Into the smoker with the AMNPS with apple pellets for 4 hours.Then rested in my cool cellar while some football was on.













P1010050.JPG



__ crazymoon
__ Dec 7, 2015


















P1010052.JPG



__ crazymoon
__ Dec 7, 2015






Here are the vac packed presents for my friends /relatives who have been nice this year ! Thanks for looking and thanks Mr. T for the tutorial !













P1010055.JPG



__ crazymoon
__ Dec 7, 2015


----------



## WaterinHoleBrew (Dec 7, 2015)

Looks great CM !    Thumbs Up


----------



## driedstick (Dec 10, 2015)

Thats a nice pile of cheese you have there,,, Yep I just picked up 8lbs the other day,, sitting in fridge till next smoke

A full smoker is a happy smoker 

DS


----------



## mr t 59874 (Dec 10, 2015)

Looking good CM, I'm sure you will be a very appreciated Santa.

T


----------



## pc farmer (Dec 10, 2015)

Gonna be some happy people.

Nice job


----------



## dirtsailor2003 (Dec 10, 2015)

Holy Cheesus! 

Nice smoke!


----------



## disco (Dec 12, 2015)

How do I get on your Christmas list. I haven't been naughty. Well, not too naughty.

Disco


----------



## redheelerdog (Dec 12, 2015)

Perfect cheese weather. I love that Cabot cheese too, never get enough of it.

Have fun!


----------



## crazymoon (Dec 13, 2015)

redheelerdog said:


> Perfect cheese weather. I love that Cabot cheese too, never get enough of it.
> 
> Have fun!


RHD, Cabot cheese is on sale again this week for 1.88 a block.
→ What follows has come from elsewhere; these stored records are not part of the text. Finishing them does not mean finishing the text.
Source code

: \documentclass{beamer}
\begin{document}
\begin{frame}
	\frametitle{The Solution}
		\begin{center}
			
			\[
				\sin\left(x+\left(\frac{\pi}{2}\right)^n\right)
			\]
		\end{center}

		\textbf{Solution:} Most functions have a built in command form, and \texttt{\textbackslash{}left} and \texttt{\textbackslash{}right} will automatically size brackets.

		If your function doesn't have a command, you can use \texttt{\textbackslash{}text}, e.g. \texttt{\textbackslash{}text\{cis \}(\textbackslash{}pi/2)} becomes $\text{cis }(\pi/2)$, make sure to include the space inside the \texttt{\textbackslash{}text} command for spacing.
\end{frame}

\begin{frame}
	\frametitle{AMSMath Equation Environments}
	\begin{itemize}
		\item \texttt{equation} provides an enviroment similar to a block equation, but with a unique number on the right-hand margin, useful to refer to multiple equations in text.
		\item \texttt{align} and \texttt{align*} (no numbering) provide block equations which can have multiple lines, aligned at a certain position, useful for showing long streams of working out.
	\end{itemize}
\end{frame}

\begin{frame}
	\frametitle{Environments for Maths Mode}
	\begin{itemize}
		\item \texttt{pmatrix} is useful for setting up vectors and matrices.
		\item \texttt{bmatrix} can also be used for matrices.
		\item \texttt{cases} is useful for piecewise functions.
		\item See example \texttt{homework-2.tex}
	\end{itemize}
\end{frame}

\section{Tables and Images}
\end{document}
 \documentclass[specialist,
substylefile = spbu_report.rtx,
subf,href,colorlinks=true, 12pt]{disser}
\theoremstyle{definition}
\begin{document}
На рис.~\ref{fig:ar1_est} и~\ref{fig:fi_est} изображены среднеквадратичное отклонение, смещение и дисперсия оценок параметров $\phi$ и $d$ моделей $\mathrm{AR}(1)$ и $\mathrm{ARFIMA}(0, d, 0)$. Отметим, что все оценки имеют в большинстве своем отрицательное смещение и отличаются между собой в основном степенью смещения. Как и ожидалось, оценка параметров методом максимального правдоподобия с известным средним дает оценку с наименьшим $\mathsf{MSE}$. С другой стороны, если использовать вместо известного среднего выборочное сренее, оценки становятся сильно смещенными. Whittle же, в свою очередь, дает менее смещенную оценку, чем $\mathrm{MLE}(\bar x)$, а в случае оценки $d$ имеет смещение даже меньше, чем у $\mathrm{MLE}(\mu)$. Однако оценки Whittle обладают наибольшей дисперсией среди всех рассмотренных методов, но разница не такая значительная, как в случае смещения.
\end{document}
I started stashing some away for my next smoke .


----------



## muralboy (Dec 13, 2015)

Where's the sale at. May need to stock


----------



## billdawg (Dec 14, 2015)

Looks good! Just finished my Christmas cheese smoke as well.


----------



## tropics (Dec 14, 2015)

CM I almost missed this one and I am sure I missed a lot of post.We just replaced an old fridge in the basement, so today we moved all the smoked cheese down.I have some Habanero that needs to be smoked.

Richie


----------